Cape Breton Post

New virtual platform enables jamming online in real time

- PETER HUM

OTTAWA — Like most musicians the world over, bassist and bandleader Adrian Cho looked for new ways to perform for people after the pandemic last year effectivel­y killed gigs and concerts.

He and his wife, vocalist Diane Nalini, jumped on the livestream­ing bandwagon and began broadcasti­ng shows from their Ottawa home. But it continued to bother Cho, who has a deep background in technology, that musicians in different households couldn’t easily play together online in the way that families and workers use Zoom and videoconfe­rencing technologi­es to meet.

Never one to avoid a challenge, Cho decided late last summer to throw himself into creating a virtual platform that would allow musicians at different locations to play in real time. Now, he’s on the verge of launching a business for musicians who are starved for opportunit­ies to play together, as well as a concert series that will bring these new collaborat­ions to online audiences.

“If you asked me four months ago, I had no intention to do this as a business,” Cho says. “It just happened because there’s a need, right?”

Cho, whose tech resume includes 15 years at IBM and three years at Shopify, developed a web-based solution that he’s dubbed syncspace. live. The solution leverages existing third-party technologi­es, notably Jamulus and JackTrip for sending audio between musicians, and involves a broadcast engineer overseeing sessions remotely so musicians can focus on playing.

For years, there have been technologi­es that enabled musicians to do long-distance collaborat­ions and jamming in real time.
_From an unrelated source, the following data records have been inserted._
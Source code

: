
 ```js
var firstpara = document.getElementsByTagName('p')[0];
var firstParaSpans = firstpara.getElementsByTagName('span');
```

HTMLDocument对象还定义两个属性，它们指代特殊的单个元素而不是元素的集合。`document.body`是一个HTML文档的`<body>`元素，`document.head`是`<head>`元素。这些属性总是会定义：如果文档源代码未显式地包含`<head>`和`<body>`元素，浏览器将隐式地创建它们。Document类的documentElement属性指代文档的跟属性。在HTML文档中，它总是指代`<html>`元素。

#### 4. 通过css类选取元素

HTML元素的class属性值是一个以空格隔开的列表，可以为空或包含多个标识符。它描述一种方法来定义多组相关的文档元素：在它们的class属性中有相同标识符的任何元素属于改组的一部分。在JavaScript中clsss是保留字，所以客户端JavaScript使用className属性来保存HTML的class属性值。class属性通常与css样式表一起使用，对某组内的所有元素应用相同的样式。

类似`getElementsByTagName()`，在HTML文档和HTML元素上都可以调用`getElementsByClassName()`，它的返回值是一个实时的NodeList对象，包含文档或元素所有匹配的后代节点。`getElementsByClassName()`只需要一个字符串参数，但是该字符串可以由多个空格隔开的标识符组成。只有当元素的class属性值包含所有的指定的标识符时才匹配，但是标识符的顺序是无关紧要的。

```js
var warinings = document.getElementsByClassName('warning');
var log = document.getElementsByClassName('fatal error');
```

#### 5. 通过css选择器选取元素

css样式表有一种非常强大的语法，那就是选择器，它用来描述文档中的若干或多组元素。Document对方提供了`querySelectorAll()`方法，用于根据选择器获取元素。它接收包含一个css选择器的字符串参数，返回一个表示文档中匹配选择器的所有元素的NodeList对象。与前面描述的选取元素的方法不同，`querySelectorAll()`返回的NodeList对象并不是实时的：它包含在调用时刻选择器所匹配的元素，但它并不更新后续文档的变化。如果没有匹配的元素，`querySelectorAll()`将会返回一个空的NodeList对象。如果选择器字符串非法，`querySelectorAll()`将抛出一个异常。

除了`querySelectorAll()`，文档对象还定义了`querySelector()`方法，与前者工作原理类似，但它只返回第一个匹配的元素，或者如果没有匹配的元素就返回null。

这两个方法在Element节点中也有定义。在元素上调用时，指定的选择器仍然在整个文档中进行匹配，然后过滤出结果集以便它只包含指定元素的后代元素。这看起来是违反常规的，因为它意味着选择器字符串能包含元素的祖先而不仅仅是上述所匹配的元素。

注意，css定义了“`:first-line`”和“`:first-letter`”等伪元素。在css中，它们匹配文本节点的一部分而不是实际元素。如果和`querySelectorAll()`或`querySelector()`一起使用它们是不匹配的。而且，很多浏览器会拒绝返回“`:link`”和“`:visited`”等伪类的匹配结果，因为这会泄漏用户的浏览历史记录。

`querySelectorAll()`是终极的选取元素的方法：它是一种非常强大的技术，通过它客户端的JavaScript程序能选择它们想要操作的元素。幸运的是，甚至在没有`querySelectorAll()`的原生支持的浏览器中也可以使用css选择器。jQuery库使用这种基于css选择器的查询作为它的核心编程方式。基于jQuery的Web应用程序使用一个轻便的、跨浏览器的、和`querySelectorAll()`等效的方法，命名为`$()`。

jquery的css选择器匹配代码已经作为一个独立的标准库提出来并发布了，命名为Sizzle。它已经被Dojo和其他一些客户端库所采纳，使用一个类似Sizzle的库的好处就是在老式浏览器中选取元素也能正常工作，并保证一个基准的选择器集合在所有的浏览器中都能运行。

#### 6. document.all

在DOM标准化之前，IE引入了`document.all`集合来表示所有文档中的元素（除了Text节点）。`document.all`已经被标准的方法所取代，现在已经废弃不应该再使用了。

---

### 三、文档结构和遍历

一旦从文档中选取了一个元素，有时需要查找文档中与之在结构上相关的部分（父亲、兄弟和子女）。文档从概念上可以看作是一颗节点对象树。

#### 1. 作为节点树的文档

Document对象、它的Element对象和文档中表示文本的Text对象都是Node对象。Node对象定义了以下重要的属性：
But Cho says they were not on the radar for most musicians before the pandemic, and when the pandemic made these technologi­es more meaningful, most were found to be extremely hard to use, set and configure.

“The usability has always been a big issue,” he says. “The main thing for musicians who are not very tech-savvy is to try to make it as easy as possible.” Cho says most of his musical test subjects were able to get their set-up running in an afternoon.

Any Internet-based musical collaborat­ion must tackle the problem of latency, which can delay audio and video transmissi­ons between musicians to the point of rendering playing together somewhere between incredibly frustratin­g and impossible. While those delays are measured in millisecon­ds, they still throw off the best musicians trying to synchroniz­e with one another. Cho says he has taken pains to reduce latency at every possible point in the signal chains of his platform.

Cho also says one of his big innovation­s was to split the audio and visual feeds. The musicians watch video that’s of a lower quality so as to minimize the latency of transmissi­ons between them. But then, the broadcast engineer resynchron­izes the audio and a higher-quality video feed and sends out the finished product, with a slight delay, for the enjoyment of viewers.

Internet speeds can be a factor, and Cho says musicians in rural areas might not be able to use his platform. Even in Ottawa, there are problems with routing that Cho says he had to figure out by testing the latency of servers in a data centre.

It was no mean feat to build syncspace.live, but Cho is used to going all-in on his projects. Years ago, he created the Ottawa Jazz Orchestra, which had developed a large local following. In 2019, as a recent retiree from Shopify, Cho became a globetrott­ing wildlife photograph­er before the pandemic scuttled travel plans. He devoted his energies to real-time music-making with a similar fervour.

“I probably worked pretty much day and night,” he said, adding that he found himself writing software code for the first time in 20 years.